Well it's probably not a big priority for them. It's difficult to even find this exact bug described, though this looks related:
http://bugs.java.com/bugdatabase/view_bug.do?bug_id=8124977
In an ideal world!

I'm retired now, but in my working life I've had access to the source code of a quite sophisticated mainframe operating system, and of (an SVR4 version of) Unix.

Both had plenty of unresolved bugs for which it was (much) more cost-effective (and timely) to advise on circumventions (in some cases, detailed instructions, in others (especially for older utilities or sub-systems) to advise use of a more modern replacement), than to attempt to fix the bug.
Funny . . . I once worked for a company with the same problems. One day, a customer with nothing better to do found those vulnerabilities.

You can maybe work out the rest. If not, let me know. ;)
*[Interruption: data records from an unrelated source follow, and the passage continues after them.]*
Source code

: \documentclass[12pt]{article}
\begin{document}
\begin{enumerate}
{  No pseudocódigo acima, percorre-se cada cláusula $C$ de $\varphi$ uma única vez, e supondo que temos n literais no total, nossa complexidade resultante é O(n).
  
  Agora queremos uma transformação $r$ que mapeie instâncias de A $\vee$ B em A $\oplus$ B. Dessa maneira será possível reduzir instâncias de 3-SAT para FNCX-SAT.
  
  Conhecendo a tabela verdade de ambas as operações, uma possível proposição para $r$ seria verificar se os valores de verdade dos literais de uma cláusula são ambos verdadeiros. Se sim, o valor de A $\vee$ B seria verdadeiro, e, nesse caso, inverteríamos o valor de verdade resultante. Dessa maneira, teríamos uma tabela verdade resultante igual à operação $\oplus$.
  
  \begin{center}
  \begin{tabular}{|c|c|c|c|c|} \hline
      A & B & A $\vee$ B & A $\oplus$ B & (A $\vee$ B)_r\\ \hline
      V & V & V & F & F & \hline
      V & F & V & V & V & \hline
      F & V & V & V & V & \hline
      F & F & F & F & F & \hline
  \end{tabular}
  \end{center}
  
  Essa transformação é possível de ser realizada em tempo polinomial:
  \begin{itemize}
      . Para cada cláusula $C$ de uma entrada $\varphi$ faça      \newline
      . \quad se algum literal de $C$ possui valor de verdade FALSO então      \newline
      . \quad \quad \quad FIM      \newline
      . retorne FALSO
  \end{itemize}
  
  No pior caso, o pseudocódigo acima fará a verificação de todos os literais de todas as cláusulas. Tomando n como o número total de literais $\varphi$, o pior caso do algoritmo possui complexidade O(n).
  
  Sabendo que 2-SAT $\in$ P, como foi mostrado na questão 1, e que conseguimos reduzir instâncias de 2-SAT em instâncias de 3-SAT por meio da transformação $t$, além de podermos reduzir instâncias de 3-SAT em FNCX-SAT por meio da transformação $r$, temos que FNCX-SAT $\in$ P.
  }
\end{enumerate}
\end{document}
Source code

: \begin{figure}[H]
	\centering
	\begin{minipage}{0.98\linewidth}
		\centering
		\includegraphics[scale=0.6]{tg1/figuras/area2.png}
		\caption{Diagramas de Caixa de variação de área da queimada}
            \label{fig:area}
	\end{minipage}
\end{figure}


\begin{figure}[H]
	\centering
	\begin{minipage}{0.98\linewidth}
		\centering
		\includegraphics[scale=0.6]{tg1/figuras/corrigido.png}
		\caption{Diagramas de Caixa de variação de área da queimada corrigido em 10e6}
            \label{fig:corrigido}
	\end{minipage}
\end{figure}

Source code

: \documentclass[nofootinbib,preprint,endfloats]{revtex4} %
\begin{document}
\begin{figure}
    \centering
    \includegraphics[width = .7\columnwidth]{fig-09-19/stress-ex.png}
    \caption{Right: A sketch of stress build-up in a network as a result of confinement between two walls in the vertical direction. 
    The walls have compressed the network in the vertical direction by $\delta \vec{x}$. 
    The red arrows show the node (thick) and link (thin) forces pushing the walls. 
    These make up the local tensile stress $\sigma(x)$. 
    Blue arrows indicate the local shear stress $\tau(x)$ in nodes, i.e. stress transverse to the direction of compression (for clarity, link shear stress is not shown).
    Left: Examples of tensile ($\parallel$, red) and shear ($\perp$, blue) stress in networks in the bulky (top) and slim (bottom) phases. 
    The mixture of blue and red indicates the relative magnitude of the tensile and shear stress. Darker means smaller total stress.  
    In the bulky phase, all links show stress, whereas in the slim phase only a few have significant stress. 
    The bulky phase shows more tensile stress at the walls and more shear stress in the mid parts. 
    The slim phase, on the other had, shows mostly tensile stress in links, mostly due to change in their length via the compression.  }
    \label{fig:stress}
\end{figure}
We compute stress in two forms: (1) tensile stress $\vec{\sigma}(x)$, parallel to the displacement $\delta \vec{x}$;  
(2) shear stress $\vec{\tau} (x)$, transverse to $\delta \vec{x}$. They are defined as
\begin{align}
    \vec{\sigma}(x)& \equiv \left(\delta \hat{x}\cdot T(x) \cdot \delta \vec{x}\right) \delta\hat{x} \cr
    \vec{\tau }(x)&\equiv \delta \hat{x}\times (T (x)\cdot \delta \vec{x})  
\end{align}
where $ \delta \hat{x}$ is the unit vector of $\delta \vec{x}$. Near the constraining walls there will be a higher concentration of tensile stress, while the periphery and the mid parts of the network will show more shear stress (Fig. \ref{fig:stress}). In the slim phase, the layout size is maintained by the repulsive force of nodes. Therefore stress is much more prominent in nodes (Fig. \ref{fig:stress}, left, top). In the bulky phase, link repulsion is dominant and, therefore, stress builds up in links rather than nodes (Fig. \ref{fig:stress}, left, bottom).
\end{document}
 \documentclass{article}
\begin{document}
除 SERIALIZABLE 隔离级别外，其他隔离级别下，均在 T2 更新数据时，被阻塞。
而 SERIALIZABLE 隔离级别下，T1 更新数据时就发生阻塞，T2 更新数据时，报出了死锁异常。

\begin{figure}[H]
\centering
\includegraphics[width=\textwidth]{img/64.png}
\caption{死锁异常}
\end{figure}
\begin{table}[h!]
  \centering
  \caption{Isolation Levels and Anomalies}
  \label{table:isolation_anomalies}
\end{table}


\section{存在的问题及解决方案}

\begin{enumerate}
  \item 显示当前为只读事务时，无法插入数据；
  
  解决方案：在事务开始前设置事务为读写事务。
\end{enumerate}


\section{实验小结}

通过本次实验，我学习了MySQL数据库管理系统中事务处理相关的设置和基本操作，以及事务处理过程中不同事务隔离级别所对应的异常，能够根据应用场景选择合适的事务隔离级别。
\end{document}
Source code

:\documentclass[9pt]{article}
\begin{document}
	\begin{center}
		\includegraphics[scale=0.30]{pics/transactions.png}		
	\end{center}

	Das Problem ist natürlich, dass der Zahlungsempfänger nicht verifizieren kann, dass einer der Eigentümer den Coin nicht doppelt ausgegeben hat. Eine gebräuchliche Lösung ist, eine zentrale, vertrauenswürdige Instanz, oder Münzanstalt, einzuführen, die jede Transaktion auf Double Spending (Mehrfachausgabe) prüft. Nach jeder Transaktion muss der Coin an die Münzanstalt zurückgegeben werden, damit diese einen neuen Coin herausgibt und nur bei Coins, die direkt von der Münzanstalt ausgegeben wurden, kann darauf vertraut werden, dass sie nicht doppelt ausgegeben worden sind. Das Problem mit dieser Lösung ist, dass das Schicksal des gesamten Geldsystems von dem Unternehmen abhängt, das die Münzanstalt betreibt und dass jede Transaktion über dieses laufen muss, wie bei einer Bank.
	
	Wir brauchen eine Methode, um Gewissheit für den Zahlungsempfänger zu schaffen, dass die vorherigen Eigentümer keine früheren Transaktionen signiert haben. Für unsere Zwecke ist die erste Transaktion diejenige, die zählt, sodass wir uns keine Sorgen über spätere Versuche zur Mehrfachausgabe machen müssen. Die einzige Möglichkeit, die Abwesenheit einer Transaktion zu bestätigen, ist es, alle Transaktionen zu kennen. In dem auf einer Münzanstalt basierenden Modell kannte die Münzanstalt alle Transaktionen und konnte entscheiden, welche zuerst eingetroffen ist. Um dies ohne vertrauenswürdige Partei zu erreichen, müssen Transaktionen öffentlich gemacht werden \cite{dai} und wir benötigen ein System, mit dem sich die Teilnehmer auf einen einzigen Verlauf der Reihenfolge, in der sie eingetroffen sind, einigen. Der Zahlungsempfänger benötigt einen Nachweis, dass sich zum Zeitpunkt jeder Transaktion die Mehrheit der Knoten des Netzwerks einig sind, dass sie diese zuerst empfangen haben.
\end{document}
The irony here is that this might not be a bug . . . there is a chance that, since this does not evidently manifest itself in other environments, it could be, to coin a phase, a mere "slip of the finger". ;)

--------------

It's quite a pity it has defeated the teams in providing an explanation, rather than an "excuse". I'm not saying that a fix should suddenly be forthcoming just on the strength of a question from me. But it does show that it might be beyond anything that can be done here, and  so to avoid endless circling, I'll close.
At this point, without this answer delivering what one might call a full avoidance strategy, or tangible explanation, it does underline the concern itself . . . which, at the moment, seems all that can be done.